ALPHABETIC ACROSTICS

All five poems in Lamentations are in one way or another shaped according to the Hebrew alphabet. This is most noticeable in the first four poems, which are alphabetic acrostics. Chapters 1 and 2 are of a relatively simple type, in which each stanza has three lines, and only the first word of the first line of each is made to conform to the alphabet, so that stanza one begins with aleph, stanza two with beth, and so on through the twenty-two letters of the Hebrew alphabet. Chapter 4 is of the same type, but here each stanza has only two lines. Chapter 3 is more elaborate: each stanza has three lines, and all three lines are made to begin with the proper letter, so that there are three lines starting with aleph, three with beth, and so on. No attempt has been made to reproduce this acrostic feature in the translation given below, for obvious reasons, though the Hebrew letters listed beside the stanzas are intended to call the reader's attention to this phenomenon in the original. Monsignor Ronald Knox did carry through the tour de force of reproducing the acrostic in his translation of the Bible, and a sample is quoted here (Lam 3:1-7) to give readers an idea of its effect, though it must be said that Knox strains the English language more than the author of Lamentations did the Hebrew.8

Ah, what straits have I not known, under the
                                        avenging rod!
Asked I for light, into deeper shadow the Lord's
                                        guidance led me;
Always upon me, none other, falls endlessly the
                                        blow.
Broken this frame, under the wrinkled skin, the
                                        sunk flesh.
Bitterness of despair fills my prospect,
                                        walled in on every side;
Buried in darkness, and, like the dead,
                                        interminably.
Closely he fences me in, etc.

Chapter 5 is not an acrostic, but has exactly twenty-two lines and thus conforms to the alphabet to a lesser degree. Other biblical poems with twenty-two lines exist—Pss 33, 38, 103—and it is reasonable to suppose that in all these cases the number of lines is chosen intentionally, though none are acrostics.
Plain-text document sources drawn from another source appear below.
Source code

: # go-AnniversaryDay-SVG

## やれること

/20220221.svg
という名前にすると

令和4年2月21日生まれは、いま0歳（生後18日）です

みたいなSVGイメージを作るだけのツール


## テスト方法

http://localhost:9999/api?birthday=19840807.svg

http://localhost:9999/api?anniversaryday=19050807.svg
There are many acrostic poems in the Bible and in other literature, and this commentary is not the place for a full discussion of the form, about which a good deal has been written.9 Yet it is so prominent a characteristic of Lamentations that some explanation of its purpose and effect must be given. There are really two separate questions involved: the history and purpose of the acrostic form as a whole, and the purpose of the author of Lamentations in using it.

Acrostic compositions were written in both ancient Egypt10 and ancient Mesopotamia.11 As is well known, the writing systems of these civilizations were not alphabetic, and therefore their acrostics are not alphabetic either. The most elaborate Mesopotamian acrostic is syllabic. The poem has twenty-seven stanzas of eleven lines each. Each line within an individual stanza begins with the same syllable, and taken together the initial syllables of the stanzas spell out a pious sentence: “I, Saggil-kinam-ubbib, the incantation priest, am adorant of the god and the king.”12 The date of this composition is uncertain, but is probably about 1000 b.c., earlier by far than any datable biblical acrostic. It has been common for scholars to minimize the possibility of a connection between biblical use of acrostics and these extra-biblical works, on the ground that these are syllable or word acrostics as opposed to the alphabetic acrostics inside the Bible, and that they are meaningfully connected with the sense of the poem, as opposed to the meaningless sequence of the letters in the alphabetic type. In spite of these differences, it seems likely that the basic idea of an acrostic, the idea of weaving a pattern of syllables or letters separate from its content into a composition at the beginning or end of the lines, came into Hebrew literature from outside. The major implication is that in discussing biblical acrostics we are apt to be dealing with a phenomenon that is quite ancient and far from its source.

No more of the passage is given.